There is an additional layer between FREC and DBPR called the Division of Real Estate (DRE). The DRE regulates both FREC and the Florida Real Estate Appraisal Board (FREAB).
Department of Business and Professional Regulation (DBPR)
The Department of Business and Professional Regulation (DBPR) is the parent agency of FREC. It licenses and regulates all sorts of businesses and professionals in the state of Florida, including veterinarians, barbers, alcoholic beverages and tobacco, and many more.
Local Association of Realtors
Once someone obtains a Florida real estate license, they are eligible to join one or more boards of Realtors®. Unlike FREC and DBPR, which are governmental organizations, Realtor organizations are private. A local board of Realtors is your key connection to the Realtor world. It’s where you’ll go when you first sign up, and the staff at your local board can provide you with all sorts of information about the wide range of products and services they provide.
One service all local boards will provide is a system to field ethics complaints and arbitration requests. The purpose of ethics hearings is to investigate complaints and determine if a Realtor has violated one or more of NAR’s Code of Ethics. While this code has a similar set of rules to those FREC enforces at the state level, there are a few important differences that ensure all Realtors are held to a higher standard of conduct than state licensees. If a local board determines a violation of NAR’s Code of Ethics has occurred, it can issue anything from a letter of warning, to a fine, to suspension of Realtor status.
If a Realtor brokerage firm has a dispute about whether it is entitled to compensation from another Realtor brokerage firm, it can always settle the dispute through discussion. However, if the firm wants to fight over the compensation through mandatory, binding arbitration, it would be heard at the local board of Realtors. Similar to ethics hearings, there are multiple procedural steps, as described in NAR’s Code of Ethics and Arbitration Manual.
In addition to holding ethics and arbitration hearings, local boards offer many additional products and services.
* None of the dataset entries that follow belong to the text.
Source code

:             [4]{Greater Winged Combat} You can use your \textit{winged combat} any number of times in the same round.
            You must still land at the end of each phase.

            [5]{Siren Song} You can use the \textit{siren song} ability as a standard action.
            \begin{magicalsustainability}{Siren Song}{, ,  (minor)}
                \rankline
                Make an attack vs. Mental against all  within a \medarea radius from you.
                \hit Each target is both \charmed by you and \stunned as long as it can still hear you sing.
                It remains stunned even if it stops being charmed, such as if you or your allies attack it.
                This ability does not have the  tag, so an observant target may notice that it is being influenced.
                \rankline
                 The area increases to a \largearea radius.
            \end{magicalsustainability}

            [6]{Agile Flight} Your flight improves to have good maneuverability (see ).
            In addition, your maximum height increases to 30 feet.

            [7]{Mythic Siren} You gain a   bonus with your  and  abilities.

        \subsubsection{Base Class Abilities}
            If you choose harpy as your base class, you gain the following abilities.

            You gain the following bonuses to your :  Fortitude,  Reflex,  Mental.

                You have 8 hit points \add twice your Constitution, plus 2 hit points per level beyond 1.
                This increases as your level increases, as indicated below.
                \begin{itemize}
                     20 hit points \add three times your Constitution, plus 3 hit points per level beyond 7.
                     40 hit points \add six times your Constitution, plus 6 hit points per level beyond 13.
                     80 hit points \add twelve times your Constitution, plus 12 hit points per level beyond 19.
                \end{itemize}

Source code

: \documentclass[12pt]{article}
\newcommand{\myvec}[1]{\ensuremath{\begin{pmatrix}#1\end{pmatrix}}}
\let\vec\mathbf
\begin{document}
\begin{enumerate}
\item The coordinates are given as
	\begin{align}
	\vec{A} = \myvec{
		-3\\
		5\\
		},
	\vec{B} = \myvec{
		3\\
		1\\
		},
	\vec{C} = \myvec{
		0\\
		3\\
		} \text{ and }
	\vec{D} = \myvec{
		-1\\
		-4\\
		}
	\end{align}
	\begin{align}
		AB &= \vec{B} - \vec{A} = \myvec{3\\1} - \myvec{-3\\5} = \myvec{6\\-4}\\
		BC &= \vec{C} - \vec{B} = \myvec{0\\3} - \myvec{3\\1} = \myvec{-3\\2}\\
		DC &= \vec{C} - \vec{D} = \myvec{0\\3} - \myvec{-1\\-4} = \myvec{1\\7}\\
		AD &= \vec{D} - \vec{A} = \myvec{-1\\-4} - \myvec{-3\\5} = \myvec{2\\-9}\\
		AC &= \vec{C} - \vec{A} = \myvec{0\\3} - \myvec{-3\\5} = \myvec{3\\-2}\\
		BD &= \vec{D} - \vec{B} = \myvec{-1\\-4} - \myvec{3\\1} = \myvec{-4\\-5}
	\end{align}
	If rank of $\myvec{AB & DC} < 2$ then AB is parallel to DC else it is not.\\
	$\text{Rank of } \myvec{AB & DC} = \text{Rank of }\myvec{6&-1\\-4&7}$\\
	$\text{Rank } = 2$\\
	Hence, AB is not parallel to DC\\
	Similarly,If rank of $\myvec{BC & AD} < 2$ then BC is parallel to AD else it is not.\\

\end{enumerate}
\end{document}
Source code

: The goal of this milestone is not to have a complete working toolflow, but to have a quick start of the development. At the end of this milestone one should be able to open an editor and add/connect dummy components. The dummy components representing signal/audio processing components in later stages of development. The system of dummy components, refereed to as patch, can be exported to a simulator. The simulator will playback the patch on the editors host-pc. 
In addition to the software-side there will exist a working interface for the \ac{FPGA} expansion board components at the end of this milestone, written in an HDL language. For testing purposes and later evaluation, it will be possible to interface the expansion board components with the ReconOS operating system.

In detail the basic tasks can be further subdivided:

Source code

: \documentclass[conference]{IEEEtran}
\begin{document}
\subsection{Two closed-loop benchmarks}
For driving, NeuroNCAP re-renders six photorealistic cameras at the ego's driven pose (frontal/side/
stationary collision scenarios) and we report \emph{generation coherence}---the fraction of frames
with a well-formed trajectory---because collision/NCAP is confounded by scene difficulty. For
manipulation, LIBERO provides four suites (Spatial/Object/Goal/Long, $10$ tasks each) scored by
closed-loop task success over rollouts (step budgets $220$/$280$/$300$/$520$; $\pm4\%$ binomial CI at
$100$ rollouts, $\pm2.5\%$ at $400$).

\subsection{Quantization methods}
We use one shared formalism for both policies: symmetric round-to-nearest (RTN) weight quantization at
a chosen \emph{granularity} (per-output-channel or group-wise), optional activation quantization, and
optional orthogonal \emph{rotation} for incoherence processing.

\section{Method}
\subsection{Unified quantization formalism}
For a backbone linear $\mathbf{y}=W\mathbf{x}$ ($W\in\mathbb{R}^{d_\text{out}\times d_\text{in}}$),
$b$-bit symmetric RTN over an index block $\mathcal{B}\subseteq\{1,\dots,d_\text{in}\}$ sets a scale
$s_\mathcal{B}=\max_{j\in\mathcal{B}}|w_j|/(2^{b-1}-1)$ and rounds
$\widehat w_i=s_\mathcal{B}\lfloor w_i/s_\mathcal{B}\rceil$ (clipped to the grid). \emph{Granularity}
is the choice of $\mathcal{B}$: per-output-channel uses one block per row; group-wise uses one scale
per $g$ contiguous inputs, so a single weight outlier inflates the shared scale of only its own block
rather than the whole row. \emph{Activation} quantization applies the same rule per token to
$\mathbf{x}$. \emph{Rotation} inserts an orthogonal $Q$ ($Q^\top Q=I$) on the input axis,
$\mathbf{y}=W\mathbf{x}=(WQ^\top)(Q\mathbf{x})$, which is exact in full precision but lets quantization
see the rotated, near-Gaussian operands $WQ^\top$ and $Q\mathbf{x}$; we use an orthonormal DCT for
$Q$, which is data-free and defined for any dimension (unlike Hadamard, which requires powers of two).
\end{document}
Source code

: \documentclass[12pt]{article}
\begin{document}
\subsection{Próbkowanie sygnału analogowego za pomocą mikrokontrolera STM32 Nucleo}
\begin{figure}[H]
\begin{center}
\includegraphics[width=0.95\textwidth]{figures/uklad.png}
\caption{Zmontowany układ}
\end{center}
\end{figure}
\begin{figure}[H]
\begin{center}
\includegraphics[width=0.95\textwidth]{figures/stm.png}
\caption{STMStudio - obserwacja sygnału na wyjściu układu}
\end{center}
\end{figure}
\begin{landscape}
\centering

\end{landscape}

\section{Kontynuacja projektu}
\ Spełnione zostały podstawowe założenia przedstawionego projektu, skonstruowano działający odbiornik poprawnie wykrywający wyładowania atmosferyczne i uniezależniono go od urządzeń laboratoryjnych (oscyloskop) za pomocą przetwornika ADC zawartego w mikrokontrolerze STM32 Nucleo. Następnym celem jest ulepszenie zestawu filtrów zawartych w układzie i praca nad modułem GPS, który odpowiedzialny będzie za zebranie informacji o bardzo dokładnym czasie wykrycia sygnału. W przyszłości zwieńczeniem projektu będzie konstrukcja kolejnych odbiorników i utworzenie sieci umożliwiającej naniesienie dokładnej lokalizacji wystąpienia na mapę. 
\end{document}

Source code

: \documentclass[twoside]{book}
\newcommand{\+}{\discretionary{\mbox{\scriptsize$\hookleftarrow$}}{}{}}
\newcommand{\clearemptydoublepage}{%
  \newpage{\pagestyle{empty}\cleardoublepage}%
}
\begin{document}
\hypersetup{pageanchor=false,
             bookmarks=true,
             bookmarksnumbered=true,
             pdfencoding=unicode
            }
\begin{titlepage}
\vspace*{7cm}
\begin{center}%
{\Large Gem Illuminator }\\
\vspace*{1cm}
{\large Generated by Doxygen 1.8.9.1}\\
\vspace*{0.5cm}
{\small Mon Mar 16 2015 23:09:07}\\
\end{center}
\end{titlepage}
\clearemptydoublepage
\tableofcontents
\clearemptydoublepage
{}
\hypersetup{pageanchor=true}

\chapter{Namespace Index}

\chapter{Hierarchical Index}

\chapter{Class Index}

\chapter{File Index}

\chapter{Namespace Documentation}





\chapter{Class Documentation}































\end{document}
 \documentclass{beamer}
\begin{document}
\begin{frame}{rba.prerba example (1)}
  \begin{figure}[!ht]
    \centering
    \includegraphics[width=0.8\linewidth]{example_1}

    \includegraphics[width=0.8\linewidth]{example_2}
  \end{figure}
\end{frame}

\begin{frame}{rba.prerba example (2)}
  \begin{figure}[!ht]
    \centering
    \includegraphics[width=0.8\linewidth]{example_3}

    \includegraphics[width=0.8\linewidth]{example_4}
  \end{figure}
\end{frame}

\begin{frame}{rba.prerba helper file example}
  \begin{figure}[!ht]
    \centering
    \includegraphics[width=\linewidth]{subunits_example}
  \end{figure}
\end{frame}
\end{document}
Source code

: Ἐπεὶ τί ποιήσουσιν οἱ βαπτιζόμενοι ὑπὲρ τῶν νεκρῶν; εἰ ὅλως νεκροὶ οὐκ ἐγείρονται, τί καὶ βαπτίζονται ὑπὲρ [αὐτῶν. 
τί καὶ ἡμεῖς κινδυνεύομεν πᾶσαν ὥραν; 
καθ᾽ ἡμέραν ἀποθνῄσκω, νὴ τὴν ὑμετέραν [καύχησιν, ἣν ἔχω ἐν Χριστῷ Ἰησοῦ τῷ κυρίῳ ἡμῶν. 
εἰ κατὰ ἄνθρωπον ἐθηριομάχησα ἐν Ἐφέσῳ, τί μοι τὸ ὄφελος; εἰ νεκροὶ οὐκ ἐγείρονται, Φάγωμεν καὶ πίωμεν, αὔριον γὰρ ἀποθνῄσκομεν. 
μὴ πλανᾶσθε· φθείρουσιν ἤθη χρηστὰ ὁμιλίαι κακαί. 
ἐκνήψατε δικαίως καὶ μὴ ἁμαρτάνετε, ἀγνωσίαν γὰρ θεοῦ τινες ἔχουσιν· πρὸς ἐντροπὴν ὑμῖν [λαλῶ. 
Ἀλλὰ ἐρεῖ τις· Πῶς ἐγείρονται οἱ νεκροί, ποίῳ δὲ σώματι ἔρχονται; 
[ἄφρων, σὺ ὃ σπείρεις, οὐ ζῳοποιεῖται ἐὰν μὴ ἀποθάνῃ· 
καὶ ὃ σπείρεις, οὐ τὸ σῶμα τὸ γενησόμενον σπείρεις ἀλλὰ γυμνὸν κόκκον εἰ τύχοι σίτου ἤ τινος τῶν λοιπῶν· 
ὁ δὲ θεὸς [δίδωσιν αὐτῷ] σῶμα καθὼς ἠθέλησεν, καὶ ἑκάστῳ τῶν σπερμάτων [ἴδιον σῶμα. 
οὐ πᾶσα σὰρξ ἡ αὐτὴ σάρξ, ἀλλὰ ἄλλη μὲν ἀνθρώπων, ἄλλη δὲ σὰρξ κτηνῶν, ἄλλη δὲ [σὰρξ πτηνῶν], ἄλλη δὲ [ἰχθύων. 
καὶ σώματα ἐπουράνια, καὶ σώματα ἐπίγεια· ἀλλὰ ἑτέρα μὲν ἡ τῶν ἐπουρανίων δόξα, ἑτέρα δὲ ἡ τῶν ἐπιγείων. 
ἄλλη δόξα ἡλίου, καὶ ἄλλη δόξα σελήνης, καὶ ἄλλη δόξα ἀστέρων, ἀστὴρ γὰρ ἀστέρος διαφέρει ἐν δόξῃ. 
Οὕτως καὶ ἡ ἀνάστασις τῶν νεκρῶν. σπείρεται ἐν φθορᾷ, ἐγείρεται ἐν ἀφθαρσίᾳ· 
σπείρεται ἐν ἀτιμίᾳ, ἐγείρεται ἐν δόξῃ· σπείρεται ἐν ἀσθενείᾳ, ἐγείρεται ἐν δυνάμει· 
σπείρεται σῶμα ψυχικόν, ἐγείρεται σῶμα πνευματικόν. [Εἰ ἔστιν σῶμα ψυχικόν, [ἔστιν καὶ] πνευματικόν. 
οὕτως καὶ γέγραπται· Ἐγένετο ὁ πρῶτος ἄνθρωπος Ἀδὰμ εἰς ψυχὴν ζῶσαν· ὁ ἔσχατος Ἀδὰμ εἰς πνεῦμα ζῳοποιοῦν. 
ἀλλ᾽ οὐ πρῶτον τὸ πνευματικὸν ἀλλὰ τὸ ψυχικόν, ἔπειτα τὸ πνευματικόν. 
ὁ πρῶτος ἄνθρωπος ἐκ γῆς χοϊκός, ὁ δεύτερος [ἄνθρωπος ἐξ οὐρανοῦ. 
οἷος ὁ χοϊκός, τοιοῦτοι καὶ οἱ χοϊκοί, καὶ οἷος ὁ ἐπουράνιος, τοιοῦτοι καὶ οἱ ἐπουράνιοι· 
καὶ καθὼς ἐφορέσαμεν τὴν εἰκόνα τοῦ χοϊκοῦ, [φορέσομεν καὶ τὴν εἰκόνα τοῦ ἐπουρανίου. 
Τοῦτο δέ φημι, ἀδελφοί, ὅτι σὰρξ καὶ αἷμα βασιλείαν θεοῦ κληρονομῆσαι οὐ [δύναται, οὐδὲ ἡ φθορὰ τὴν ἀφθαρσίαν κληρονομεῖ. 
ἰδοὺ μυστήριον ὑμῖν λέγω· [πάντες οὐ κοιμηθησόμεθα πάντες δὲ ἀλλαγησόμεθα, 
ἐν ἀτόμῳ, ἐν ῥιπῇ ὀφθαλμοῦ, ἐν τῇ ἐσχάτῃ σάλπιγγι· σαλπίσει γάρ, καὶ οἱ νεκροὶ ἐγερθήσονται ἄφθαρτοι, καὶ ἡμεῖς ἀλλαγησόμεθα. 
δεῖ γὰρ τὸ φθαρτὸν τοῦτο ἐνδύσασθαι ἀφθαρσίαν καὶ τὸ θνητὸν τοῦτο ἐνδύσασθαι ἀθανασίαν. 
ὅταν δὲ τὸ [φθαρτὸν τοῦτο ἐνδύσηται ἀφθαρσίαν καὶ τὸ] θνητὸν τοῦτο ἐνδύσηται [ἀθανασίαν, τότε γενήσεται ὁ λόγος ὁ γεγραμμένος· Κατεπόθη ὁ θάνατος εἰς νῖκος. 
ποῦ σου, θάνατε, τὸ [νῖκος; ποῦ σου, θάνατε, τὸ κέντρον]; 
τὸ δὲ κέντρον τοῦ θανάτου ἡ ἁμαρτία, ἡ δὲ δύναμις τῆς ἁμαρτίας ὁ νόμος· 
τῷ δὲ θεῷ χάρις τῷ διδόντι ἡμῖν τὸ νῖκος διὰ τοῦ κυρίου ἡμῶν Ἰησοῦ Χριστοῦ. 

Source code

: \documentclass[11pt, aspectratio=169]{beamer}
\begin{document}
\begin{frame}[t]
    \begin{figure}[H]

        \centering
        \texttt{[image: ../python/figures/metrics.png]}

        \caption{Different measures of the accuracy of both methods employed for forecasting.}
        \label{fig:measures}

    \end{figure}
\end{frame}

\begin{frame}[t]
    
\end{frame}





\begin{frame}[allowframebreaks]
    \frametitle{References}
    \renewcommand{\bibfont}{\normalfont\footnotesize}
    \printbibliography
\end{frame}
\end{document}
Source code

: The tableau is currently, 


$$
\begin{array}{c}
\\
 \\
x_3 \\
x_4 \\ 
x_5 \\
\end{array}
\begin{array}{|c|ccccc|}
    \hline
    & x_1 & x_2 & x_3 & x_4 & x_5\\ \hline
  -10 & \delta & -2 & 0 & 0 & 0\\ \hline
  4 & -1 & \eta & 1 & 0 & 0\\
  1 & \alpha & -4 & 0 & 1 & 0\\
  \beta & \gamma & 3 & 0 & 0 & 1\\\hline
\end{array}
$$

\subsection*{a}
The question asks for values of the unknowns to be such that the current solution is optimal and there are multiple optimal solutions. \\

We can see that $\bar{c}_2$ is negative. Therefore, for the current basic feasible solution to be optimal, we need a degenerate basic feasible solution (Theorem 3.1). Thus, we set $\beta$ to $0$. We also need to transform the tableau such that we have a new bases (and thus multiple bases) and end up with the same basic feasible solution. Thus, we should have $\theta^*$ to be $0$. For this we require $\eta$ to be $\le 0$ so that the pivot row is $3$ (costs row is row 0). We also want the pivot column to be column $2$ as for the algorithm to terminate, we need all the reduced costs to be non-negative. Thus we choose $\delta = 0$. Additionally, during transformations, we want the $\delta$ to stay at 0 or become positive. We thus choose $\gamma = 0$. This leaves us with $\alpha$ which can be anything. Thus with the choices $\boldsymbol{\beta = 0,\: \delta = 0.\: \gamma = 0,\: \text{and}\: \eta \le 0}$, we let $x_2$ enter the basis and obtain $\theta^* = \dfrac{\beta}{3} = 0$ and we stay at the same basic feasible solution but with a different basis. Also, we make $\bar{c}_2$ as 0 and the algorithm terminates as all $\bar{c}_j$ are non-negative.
These vary by board, so check with yours to make sure you’re taking advantage of all the practical and educational things they offer to help you and your business.
Local Multiple Listing Service
There are many multiple listing services within the state of Florida. They are subject to NAR’s core MLS rules, but are otherwise independent of one another. There are various types of relationships they might have to local boards, so check with any MLSs you are a participant in for specific rules and information.
Florida Realtors® provides a wide range of products and services to local boards within the state of Florida and to all members. It is the largest professional trade association in the state and the third-largest Realtor organization in the country.
Its products and services are too numerous to list here, but if you’d like to make sure you’re not missing out on some of the key benefits available to all Florida Realtors, click here. One additional example of a member benefit is this article you’re reading right now!
National Association of Realtors
The National Association of Realtors® (NAR) maintains the Realtor Code of Ethics, which is applicable to all Realtors nationwide. It sets a core group of policies and procedures each of the Realtor organizations must follow. From state associations to local associations to MLSs, NAR lays the groundwork for each. That said, since each organization is its own independent organization, you will notice some differences between boards and MLSs. NAR also provides a robust set of services, described in more detail on its website.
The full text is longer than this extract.